【小林千寿・碁縁旅人】#9 夏の思い出

外のテラスで9歳の少年に指導(筆者は左)。そのお礼は「野の花のブーケ」

フランス人気質

開催に賛否両論がありましたが、オリンピックの世界のアスリートの活躍ぶりを観戦していると、今日までの努力と忍耐が伝わり、目頭が熱くなります。
夏休みに入った今、残念ながらコロナ感染者が急増し、昨年に続き移動し難くなってしまいました。
私は囲碁のプロ試験が毎年夏にあったので、高校2年の8月に受かるまで休みはありませんでした。
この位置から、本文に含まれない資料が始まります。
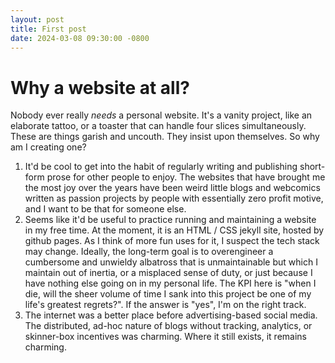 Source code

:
 ```yaml
---
layout: post
title: First post
date: 2024-03-08 09:30:00 -0800
---
```


# Why a website at all?

Nobody ever really *needs* a personal website.
It's a vanity project, like an elaborate tattoo, or a toaster that can handle four slices simultaneously.
These are things garish and uncouth.
They insist upon themselves.
So why am I creating one?

1. It'd be cool to get into the habit of regularly writing and publishing short-form prose for other people to enjoy.
   The websites that have brought me the most joy over the years have been weird little blogs and webcomics written as passion projects by people with essentially zero profit motive, and I want to be that for someone else.
2. Seems like it'd be useful to practice running and maintaining a website in my free time. 
   At the moment, it is an HTML / CSS jekyll site, hosted by github pages.
   As I think of more fun uses for it, I suspect the tech stack may change.
   Ideally, the long-term goal is to overengineer a cumbersome and unwieldy albatross that is unmaintainable
   but which I maintain out of inertia, or a misplaced sense of duty, or just because I have nothing else
   going on in my personal life.
   The KPI here is "when I die, will the sheer volume of time I sank into this project be one of my life's
   greatest regrets?".
   If the answer is "yes", I'm on the right track.
3. The internet was a better place before advertising-based social media.
   The distributed, ad-hoc nature of blogs without tracking, analytics, or skinner-box incentives was charming.
   Where it still exists, it remains charming.

[three things in them]: https://en.wikipedia.org/wiki/Isocolon#Tricolon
プロ棋士になってからは、夏に長い休暇を取る習慣の欧州の囲碁大会・合宿に指導に出掛けることが増えました。
海外囲碁普及に慣れてきた1986年夏、南仏の田舎の囲碁合宿に初めて指導に行った時のことです。合宿場は広い敷地で24時間、どこかで誰かが碁を打ち、踊り、飲み、歌っている日々。碁の指導以外は全く自由で、気遣い、お構いなし。
そんな状況のため、私は食後は居場所が見つからず、どうしたものかと一人、テラスの石垣に座って夕焼け、星を見ていました。すると、そこを通り過ぎるプレーヤーがだんだん声を掛けてくるようになり、そのうちに座って話し込み、気付くと大きな輪になっていたり…。
なんというか、フランス人の中に無理して入ろうとせず、自分の場をつくり、そこにフランス人が立ち寄る。強制されるのを嫌うフランス人の方から、一人で座っている私に「何してるの?」と声を掛ける状況になったのが良かったのでしょう。
数日たつと、英語が通じない子どもたちも碁を習いに来てくれるようになり、その合宿の空気に馴染(なじ)めました。
そして合宿最後の晩はお別れパーティー。夕闇の中で待っていてくれた少年が囲碁指導のお礼にと渡してくれた野原で摘んだ花束。みんなで草むらに寝転んで流れ星を数え、ピレネー山脈のシルエットが見える夜明けまで語り合ったのは、楽しい夏の思い出です。